By the time that Deah, Yusor and Razan were murdered, Deah had already had raised $16,000 for his Project Refugee Smiles. Over the following month, donations poured in — more than half a million dollars. With the money in hand, the friends and family of the three young North Carolina students decided they would carry out Deah’s plan.
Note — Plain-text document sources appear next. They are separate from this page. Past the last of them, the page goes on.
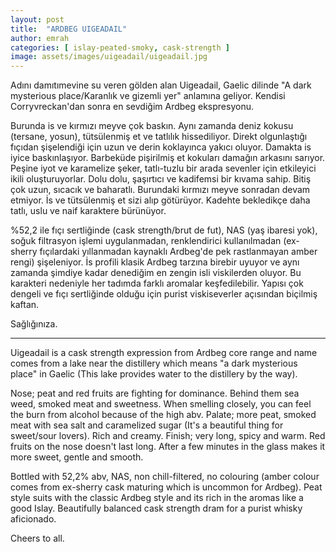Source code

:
 ```yaml
---
layout: post
title:  "ARDBEG UIGEADAIL"
author: emrah
categories: [ islay-peated-smoky, cask-strength ]
image: assets/images/uigeadail/uigeadail.jpg
---
```


Adını damıtımevine su veren gölden alan Uigeadail, Gaelic dilinde "A dark mysterious place/Karanlık ve gizemli yer" anlamına geliyor. Kendisi Corryvreckan'dan sonra en sevdiğim Ardbeg ekspresyonu. 

Burunda is ve kırmızı meyve çok baskın. Aynı zamanda deniz kokusu (tersane, yosun), tütsülenmiş et ve tatlılık hissediliyor. Direkt olgunlaştığı fıçıdan şişelendiği için uzun ve derin koklayınca yakıcı oluyor. 
Damakta is iyice baskınlaşıyor. Barbeküde pişirilmiş et kokuları damağın arkasını sarıyor. Peşine iyot ve karamelize şeker, tatlı-tuzlu bir arada sevenler için etkileyici ikili oluşturuyorlar. Dolu dolu, şaşırtıcı ve kadifemsi bir kıvama sahip.
Bitiş çok uzun, sıcacık ve baharatlı. Burundaki kırmızı meyve sonradan devam etmiyor. İs ve tütsülenmiş et sizi alıp götürüyor. 
Kadehte bekledikçe daha tatlı, uslu ve naif karaktere bürünüyor. 

%52,2 ile fıçı sertliğinde (cask strength/brut de fut), NAS (yaş ibaresi yok), soğuk filtrasyon işlemi uygulanmadan, renklendirici kullanılmadan (ex-sherry fıçılardaki yıllanmadan kaynaklı Ardbeg'de pek rastlanmayan amber rengi) şişeleniyor. 
İs profili klasik Ardbeg tarzına birebir uyuyor ve aynı zamanda şimdiye kadar denediğim en zengin isli viskilerden oluyor. Bu karakteri nedeniyle her tadımda farklı aromalar keşfedilebilir. Yapısı çok dengeli ve fıçı sertliğinde olduğu için purist viskiseverler açısından biçilmiş kaftan. 

Sağlığınıza.

---------------------------------------------------------------------------

Uigeadail is a cask strength expression from Ardbeg core range and name comes from a lake near the distillery which means "a dark mysterious place" in Gaelic (This lake provides water to the distillery by the way).

Nose; peat and red fruits are fighting for dominance. Behind them sea weed, smoked meat and sweetness. When smelling closely, you can feel the burn from alcohol because of the high abv.
Palate; more peat, smoked meat with sea salt and caramelized sugar (It's a beautiful thing for sweet/sour lovers). Rich and creamy. 
Finish; very long, spicy and warm. Red fruits on the nose doesn't last long. After a few minutes in the glass makes it more sweet, gentle and smooth.

Bottled with 52,2% abv, NAS, non chill-filtered, no colouring (amber colour comes from ex-sherry cask maturing which is uncommon for Ardbeg).
Peat style suits with the classic Ardbeg style and its rich in the aromas like a good Islay. Beautifully balanced cask strength dram for a purist whisky aficionado. 

Cheers to all. 
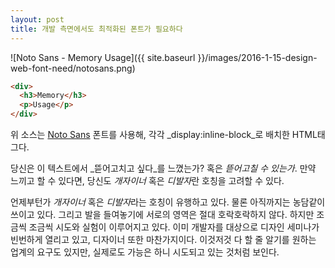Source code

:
 ```yaml
---
layout: post
title: 개발 측면에서도 최적화된 폰트가 필요하다
---
```


![Noto Sans - Memory Usage]({{ site.baseurl }}/images/2016-1-15-design-web-font-need/notosans.png)

```html
<div>
  <h3>Memory</h3>
  <p>Usage</p>
</div>
```

위 소스는 [Noto Sans](https://www.google.com/get/noto/#sans-lgc) 폰트를 사용해, 각각 _display:inline-block_로 배치한 HTML태그다.

당신은 이 텍스트에서 _뜯어고치고 싶다_를 느꼈는가? 혹은 _뜯어고칠 수 있는가_.
만약 느끼고 할 수 있다면, 당신도 *개자이너* 혹은 *디발자*란 호칭을 고려할 수 있다.

언제부턴가 *개자이너* 혹은 *디발자*라는 호칭이 유행하고 있다. 물론 아직까지는 농담같이 쓰이고 있다. 그리고 발을 들여놓기에 서로의 영역은 절대 호락호락하지 않다. 하지만 조금씩 조금씩 시도와 실험이 이루어지고 있다. 이미 개발자를 대상으로 디자인 세미나가 빈번하게 열리고 있고, 디자이너 또한 마찬가지이다. 이것저것 다 할 줄 알기를 원하는 업계의 요구도 있지만, 실제로도 가능은 하니 시도되고 있는 것처럼 보인다.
“I remember moving out [Deah’s] stuff from the apartment and there was like a sheet of paper there about the trip — like all the things he wanted to do. There was something there about educating the patients about dental hygiene,” says Deah’s older brother, Farris Barakat. “He had such a calculated and invested approach to this.”
In late July, Farris, Deah’s father, and more than 40 American Muslim volunteers set out for Turkey. They included friends whom Deah had encouraged to study dentistry, as well as people from across the US who had never met him but said they were inspired by him, Yusor and Razan.
From Istanbul, the group flew to Hatay province, and then drove 45 minutes to Reyhanli, a busy crossing point with Syria.
Reyhanli has a small dental clinic there in a building just past the entrance of a school, the Al Salaam School. (It’s now been renamed for Razan, Deah and Yusor.)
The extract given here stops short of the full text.